Sealy advanced through the FC Dallas academy, signing a professional contract February 26, 2019. The next day, he went on loan to FC Dallas's USL League One affiliate, North Texas SC, where he remained for the 2019 season. He returned to FC Dallas for the 2020 season, during which he made 11 appearances for the senior squad, scoring one goal.

On August 11, 2021, Sealy signed a two-year loan deal with Jong PSV, the reserve squad for Eredivisie club PSV Eindhoven. He returned to Dallas in July 2023. He was released by Dallas following their 2024 season.

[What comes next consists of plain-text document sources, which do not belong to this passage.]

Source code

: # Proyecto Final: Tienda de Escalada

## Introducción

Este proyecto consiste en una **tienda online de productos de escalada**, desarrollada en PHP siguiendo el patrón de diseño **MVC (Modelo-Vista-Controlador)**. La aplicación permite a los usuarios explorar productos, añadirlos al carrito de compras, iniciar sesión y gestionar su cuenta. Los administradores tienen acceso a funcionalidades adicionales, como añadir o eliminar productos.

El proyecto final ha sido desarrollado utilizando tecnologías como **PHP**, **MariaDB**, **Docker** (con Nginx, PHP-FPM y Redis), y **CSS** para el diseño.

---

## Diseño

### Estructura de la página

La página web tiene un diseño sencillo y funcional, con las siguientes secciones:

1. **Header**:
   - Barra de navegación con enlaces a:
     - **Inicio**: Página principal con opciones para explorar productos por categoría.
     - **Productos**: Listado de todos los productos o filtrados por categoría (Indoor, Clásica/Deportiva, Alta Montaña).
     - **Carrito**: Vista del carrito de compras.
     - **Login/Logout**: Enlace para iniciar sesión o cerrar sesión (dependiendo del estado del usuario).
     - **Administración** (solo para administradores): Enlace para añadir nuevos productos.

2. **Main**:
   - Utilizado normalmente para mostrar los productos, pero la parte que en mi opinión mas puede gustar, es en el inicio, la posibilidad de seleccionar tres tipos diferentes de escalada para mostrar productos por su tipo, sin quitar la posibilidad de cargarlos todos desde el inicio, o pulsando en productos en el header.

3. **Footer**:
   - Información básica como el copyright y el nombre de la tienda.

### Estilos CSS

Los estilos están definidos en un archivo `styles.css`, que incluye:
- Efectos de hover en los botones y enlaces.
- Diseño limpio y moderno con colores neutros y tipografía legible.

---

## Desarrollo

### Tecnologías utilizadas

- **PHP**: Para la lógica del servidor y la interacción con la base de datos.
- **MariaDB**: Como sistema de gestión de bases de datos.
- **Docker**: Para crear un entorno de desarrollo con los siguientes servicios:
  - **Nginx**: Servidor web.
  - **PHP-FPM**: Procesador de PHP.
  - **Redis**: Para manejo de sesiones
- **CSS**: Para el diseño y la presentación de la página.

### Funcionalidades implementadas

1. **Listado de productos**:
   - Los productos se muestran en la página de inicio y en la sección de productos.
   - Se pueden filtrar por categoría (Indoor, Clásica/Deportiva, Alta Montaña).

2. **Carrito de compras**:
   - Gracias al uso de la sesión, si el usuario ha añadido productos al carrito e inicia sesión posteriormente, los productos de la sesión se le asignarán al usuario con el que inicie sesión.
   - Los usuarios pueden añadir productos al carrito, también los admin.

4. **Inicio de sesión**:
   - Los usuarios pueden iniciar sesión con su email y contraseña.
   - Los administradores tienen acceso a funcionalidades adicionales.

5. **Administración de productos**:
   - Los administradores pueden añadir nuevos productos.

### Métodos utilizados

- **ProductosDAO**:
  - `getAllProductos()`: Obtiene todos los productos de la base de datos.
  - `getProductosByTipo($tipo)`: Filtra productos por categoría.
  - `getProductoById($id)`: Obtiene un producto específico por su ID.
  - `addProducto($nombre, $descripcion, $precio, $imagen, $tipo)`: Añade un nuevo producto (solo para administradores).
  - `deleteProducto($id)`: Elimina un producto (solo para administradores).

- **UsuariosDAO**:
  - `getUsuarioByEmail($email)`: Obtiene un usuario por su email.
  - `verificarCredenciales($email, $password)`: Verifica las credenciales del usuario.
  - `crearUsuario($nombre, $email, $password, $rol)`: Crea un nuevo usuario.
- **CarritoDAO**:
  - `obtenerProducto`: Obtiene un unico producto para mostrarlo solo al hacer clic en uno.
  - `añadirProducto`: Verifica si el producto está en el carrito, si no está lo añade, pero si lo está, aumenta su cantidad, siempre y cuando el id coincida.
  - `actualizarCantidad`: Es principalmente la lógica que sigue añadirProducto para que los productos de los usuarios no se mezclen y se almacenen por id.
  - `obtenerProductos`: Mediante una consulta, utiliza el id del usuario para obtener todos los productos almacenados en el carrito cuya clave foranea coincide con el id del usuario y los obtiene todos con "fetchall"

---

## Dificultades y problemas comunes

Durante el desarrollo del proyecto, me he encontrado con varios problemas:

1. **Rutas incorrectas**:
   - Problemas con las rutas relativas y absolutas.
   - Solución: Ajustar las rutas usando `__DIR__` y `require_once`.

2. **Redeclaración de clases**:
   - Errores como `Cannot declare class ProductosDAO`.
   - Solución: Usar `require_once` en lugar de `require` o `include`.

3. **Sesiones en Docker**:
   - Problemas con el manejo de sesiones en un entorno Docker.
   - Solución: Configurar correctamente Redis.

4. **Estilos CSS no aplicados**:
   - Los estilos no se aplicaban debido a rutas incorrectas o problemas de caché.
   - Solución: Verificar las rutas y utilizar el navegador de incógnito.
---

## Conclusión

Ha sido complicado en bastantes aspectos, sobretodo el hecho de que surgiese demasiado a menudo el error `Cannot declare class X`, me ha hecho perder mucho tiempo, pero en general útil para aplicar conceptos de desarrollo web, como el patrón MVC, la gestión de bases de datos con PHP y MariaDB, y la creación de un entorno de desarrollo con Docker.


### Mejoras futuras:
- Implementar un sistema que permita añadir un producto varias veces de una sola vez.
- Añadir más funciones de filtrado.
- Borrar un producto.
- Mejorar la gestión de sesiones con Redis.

Sealy joined Major League Soccer side CF Montréal on February 6, 2025, signing a two-year contract with a club option for a third season. During the 2025 season, Sealy recorded a career high 9 goals and 2 assists in 30 matches.

On December 23, 2025, the Colorado Rapids acquired Sealy in exchange for a club-record $1.9 million in General Allocation Money (GAM), with additional performance-based incentives.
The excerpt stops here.